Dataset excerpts
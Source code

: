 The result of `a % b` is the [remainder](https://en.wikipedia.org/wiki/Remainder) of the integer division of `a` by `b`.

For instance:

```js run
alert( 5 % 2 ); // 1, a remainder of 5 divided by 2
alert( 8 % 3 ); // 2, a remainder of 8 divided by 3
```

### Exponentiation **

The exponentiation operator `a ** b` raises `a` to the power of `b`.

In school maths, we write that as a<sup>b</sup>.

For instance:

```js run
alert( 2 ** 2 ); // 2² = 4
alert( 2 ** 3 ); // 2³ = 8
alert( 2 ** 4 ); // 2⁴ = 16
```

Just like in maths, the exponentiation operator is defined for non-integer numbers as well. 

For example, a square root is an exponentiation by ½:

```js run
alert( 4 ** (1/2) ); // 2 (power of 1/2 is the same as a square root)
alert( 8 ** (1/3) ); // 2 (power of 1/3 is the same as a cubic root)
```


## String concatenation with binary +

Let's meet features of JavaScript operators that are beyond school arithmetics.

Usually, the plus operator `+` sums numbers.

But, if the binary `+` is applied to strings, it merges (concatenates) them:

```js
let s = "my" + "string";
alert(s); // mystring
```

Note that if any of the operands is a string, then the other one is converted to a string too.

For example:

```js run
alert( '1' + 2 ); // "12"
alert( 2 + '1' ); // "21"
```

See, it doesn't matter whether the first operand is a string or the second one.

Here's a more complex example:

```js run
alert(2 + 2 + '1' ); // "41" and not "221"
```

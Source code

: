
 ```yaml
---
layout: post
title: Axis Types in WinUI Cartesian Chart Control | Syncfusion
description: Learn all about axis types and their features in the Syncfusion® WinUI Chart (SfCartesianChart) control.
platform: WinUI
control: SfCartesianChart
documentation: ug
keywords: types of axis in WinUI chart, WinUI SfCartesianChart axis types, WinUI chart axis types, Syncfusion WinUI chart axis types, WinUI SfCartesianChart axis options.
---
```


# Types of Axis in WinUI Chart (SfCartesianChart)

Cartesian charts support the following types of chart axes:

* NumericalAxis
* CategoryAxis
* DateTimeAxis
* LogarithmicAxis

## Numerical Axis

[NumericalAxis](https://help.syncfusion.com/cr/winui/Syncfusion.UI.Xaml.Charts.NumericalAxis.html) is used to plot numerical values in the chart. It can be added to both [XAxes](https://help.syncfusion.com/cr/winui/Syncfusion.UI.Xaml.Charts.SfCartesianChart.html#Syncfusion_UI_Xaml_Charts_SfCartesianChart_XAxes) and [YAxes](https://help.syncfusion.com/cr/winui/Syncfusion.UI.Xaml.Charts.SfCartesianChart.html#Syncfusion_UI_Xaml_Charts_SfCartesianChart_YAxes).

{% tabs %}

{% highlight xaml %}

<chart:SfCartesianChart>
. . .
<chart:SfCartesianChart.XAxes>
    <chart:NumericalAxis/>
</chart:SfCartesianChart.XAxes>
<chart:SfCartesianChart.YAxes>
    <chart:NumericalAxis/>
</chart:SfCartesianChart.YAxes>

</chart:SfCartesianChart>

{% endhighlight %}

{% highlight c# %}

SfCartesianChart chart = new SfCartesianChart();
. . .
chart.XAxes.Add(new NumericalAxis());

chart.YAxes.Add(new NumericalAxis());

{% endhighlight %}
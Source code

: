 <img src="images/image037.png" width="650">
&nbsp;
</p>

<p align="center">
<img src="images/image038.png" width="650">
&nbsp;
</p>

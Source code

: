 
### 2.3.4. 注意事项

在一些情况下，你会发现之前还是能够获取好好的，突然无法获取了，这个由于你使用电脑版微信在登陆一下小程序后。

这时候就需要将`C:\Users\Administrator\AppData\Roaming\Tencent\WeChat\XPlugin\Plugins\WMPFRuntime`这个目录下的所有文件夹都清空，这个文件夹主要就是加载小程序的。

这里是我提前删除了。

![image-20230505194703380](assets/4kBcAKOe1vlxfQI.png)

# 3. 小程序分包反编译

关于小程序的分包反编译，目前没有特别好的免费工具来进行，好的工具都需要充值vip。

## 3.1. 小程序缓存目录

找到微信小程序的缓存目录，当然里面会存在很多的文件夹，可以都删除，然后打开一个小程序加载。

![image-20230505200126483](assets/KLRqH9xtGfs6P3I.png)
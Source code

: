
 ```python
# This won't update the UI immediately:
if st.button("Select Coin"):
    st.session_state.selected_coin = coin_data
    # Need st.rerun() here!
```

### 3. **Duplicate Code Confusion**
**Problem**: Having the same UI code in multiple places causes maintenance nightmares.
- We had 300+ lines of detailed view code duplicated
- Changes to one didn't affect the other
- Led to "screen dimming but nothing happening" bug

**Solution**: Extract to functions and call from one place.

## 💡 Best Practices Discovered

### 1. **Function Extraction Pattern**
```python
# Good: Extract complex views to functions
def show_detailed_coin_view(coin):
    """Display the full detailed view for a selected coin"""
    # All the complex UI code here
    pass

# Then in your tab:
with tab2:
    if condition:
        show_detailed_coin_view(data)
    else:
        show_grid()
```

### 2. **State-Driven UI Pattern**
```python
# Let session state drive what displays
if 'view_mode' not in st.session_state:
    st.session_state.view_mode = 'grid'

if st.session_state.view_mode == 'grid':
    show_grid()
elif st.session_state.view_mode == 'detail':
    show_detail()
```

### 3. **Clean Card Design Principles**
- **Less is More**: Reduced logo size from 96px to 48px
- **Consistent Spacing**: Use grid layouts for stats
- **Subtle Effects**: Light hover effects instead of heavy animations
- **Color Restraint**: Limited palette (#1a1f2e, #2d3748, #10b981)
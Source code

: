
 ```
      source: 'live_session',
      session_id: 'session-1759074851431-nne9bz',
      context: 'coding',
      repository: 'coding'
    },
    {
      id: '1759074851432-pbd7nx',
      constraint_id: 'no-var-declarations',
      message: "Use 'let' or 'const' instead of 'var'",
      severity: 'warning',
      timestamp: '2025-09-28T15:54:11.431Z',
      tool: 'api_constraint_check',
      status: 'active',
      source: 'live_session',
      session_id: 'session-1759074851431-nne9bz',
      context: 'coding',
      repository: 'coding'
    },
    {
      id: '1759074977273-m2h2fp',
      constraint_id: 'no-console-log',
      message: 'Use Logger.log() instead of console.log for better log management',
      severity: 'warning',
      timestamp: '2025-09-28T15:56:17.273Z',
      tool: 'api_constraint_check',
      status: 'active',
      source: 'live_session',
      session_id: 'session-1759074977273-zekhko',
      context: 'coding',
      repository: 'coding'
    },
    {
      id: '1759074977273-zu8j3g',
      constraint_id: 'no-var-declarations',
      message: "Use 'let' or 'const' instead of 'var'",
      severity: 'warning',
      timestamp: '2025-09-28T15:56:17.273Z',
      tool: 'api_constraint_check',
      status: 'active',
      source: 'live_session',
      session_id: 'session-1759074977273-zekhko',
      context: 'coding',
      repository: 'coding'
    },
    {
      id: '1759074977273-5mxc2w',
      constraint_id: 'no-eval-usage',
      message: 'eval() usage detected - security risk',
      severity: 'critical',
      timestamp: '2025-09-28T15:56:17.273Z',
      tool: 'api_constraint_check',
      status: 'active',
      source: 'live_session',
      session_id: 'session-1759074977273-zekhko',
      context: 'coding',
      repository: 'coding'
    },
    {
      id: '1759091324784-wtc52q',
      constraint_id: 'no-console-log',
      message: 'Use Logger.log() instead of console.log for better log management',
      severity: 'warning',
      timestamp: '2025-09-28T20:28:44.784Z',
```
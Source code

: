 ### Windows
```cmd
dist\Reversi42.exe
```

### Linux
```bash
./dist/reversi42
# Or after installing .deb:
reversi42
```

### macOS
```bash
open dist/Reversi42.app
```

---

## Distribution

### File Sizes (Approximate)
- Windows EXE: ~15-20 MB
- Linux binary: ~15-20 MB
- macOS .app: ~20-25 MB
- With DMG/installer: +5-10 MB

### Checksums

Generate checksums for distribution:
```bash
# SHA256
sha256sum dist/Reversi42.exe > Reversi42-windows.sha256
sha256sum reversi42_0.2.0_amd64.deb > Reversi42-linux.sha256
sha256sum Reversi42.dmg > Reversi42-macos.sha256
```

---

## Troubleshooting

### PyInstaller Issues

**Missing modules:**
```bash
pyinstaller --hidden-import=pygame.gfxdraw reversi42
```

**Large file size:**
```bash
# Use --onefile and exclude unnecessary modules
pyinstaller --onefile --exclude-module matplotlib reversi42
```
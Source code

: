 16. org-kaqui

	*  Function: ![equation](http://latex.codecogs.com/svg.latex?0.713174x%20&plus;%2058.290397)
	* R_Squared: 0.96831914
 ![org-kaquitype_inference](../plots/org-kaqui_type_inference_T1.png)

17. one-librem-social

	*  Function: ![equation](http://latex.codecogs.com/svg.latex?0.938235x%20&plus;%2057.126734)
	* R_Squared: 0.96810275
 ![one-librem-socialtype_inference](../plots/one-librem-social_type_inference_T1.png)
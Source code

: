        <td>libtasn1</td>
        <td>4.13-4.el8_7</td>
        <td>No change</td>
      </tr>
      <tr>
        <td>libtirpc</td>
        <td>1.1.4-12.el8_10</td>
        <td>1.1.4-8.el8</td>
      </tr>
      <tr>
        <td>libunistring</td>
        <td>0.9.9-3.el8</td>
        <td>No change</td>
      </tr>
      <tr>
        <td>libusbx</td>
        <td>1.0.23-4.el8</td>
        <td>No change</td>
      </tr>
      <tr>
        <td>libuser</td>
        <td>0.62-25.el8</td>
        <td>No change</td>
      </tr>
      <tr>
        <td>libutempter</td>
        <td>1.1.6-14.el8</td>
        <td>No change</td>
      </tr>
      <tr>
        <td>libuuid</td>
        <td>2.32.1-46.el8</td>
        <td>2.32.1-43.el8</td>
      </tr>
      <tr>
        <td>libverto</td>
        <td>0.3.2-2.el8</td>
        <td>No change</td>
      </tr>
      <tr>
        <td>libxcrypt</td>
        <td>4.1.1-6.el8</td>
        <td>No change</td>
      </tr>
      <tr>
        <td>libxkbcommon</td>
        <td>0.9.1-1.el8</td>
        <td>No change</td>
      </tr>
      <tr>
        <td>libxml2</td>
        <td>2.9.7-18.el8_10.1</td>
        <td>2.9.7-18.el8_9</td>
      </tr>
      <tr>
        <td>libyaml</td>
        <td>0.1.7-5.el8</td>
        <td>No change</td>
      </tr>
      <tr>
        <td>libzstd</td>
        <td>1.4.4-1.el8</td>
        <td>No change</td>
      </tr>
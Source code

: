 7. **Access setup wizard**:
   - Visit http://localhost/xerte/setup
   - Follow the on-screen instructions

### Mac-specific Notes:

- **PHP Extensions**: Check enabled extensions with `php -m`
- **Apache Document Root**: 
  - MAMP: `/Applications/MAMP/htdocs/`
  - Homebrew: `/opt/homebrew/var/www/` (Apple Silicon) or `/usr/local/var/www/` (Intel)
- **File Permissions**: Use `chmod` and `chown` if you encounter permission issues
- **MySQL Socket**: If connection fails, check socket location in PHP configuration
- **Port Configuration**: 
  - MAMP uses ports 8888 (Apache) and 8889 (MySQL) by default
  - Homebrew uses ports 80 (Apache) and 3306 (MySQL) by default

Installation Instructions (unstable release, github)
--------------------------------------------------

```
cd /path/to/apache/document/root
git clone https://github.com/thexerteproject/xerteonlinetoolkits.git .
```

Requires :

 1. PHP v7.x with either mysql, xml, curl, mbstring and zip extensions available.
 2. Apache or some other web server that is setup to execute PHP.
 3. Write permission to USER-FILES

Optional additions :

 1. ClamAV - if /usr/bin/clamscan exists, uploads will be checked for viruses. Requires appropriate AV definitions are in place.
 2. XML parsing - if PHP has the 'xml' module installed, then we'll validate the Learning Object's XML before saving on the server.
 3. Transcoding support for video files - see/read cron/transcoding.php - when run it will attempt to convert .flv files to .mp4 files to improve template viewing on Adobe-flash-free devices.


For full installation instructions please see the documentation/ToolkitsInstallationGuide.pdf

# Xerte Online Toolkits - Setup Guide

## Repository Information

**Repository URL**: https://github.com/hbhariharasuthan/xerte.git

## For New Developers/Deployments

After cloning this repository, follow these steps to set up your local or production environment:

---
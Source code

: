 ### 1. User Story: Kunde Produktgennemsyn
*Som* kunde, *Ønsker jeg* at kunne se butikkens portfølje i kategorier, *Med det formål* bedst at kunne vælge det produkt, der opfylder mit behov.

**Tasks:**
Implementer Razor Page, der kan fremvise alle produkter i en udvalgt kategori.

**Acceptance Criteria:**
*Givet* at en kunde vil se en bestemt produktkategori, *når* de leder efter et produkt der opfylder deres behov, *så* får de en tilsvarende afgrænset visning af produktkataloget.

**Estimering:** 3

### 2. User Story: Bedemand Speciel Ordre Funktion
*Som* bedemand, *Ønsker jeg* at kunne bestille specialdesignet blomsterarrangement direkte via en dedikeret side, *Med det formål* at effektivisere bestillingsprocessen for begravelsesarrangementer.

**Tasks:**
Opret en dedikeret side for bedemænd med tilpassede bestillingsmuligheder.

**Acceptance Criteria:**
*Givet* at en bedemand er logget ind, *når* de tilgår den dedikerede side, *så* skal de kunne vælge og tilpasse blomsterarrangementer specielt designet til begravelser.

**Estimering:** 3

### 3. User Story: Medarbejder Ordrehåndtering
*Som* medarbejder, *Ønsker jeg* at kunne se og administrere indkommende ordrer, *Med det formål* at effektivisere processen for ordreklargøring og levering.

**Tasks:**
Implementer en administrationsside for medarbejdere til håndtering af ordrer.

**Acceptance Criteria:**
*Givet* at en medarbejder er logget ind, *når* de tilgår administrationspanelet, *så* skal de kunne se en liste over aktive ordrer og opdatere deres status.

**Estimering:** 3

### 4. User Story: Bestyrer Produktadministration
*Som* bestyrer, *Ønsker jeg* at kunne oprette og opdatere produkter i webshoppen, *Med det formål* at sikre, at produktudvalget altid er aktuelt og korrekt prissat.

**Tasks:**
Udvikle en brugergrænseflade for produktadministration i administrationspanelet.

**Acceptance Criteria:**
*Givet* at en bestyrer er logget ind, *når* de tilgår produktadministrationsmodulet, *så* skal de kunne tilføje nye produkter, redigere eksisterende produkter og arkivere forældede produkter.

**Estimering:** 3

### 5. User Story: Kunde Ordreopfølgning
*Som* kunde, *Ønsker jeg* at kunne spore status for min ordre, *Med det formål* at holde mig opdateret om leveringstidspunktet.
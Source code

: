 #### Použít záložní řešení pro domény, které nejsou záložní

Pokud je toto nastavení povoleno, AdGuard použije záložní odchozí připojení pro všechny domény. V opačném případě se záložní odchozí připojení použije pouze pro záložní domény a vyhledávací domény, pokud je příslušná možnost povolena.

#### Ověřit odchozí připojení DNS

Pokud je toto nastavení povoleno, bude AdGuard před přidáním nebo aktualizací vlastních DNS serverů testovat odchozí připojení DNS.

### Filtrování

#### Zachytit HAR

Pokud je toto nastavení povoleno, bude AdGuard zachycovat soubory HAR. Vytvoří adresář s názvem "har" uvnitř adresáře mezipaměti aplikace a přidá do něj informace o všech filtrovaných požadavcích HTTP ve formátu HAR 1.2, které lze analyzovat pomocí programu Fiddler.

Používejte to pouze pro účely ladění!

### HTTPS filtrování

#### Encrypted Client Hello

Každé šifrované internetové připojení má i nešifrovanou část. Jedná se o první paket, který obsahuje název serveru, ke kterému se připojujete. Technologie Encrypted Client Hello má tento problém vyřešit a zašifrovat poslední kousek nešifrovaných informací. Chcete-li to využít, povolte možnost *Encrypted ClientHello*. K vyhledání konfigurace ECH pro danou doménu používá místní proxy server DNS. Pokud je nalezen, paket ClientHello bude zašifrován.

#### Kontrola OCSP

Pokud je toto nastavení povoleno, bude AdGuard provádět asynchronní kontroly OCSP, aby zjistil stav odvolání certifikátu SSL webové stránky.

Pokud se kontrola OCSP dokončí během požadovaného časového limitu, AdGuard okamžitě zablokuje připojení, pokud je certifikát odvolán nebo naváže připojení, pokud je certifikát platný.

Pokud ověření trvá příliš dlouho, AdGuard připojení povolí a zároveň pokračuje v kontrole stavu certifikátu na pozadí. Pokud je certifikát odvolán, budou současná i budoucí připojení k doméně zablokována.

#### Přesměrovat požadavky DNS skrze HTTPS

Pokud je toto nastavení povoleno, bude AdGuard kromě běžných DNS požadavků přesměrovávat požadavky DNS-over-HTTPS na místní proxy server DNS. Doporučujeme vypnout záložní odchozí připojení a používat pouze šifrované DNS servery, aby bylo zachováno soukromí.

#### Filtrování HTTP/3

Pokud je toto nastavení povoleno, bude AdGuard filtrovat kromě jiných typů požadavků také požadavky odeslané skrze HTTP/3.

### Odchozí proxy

*Task details*
Go through the records line by line, and copy each line that holds the string "complex".

*Written response*
Here's a more complex example:
# Good: Extract complex views to functions
    # All the complex UI code here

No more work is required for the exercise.